A resident who first proposed her village house Ukrainian refugee families has said glitches and delays have left her “ashamed to be British”.
The first Ukrainian family will arrive in North Moreton, near Didcot, Oxfordshire, on Thursday.
But Polly Vacher said residents want to take in more as soon as possible so new arrivals are not left isolated.
The Home Office admitted “progress approving visas has not been good enough”.
Mrs Vacher said the family – a mother and two children – arriving was “fantastic” and a “glimmer of good news”.
But she said some of the village’s 350 residents are frustrated by a lack of progress on more than 40 other applications.
“Although we’re excited about it, it is only a glimmer [of good news] because they’re going to be isolated,” she said.
She said villagers had taken concerns about the applications’ lack of progress to Didcot MP David Johnston, who Mrs Vacher said will address concerns with the Home Office on Thursday.
“It’s a disgrace, I’m ashamed to be British for the first time in my 78 years,” she said of the delays.
A government spokesperson said: “The Homes for Ukraine scheme was set up in record time but we acknowledge progress approving visas has not been good enough.
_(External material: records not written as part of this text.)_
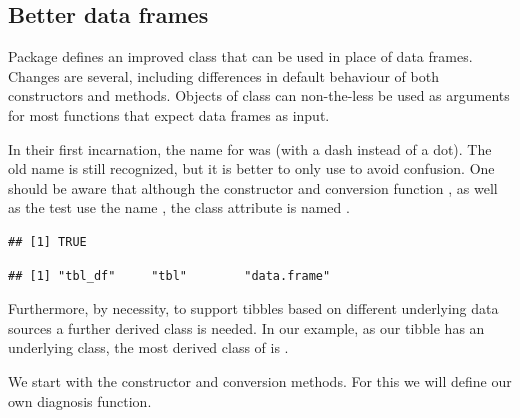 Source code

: \documentclass[krantz2]{krantz}\usepackage{knitr}%
\begin{document}
\subsection{Better data frames}

Package  defines an improved class  that can be used in place of data frames. Changes are several, including differences in default behaviour of both constructors and methods. Objects of class  can non-the-less be used as arguments for most functions that expect data frames as input.

\begin{infobox}
In their first incarnation, the name for  was  (with a dash instead of a dot). The old name is still recognized, but it is better to only use  to avoid confusion. One should be aware that although the constructor  and conversion function , as well as the test  use the name , the class attribute is named .

\begin{knitrout}\footnotesize
{}\color{fgcolor}\begin{kframe}
\begin{alltt}
 \hlkwb{<-} \hlstd{(} \hlstd{=} \hlopt{:}\hlstd{)}
\end{alltt}
\begin{verbatim}
## [1] TRUE
\end{verbatim}
\begin{alltt}
\end{alltt}
\begin{verbatim}
## [1] "tbl_df"     "tbl"        "data.frame"
\end{verbatim}
\end{kframe}
\end{knitrout}

Furthermore, by necessity, to support tibbles based on different underlying data sources a further derived class is needed. In our example, as our tibble has an underlying  class, the most derived class of  is .
\end{infobox}

We start with the constructor and conversion methods. For this we will define our own diagnosis function.
\end{document}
“The Home Office has made changes to visa processing, the application form has been streamlined, Ukrainian passport holders can now apply online and do their biometrics checks once in the UK, and greater resource has gone into the system.”
They said the changes were now “allowing us to welcome people faster, while still maintaining security checks which ensure those who could pose a threat to our safety are prevented from getting here and human trafficking is addressed”.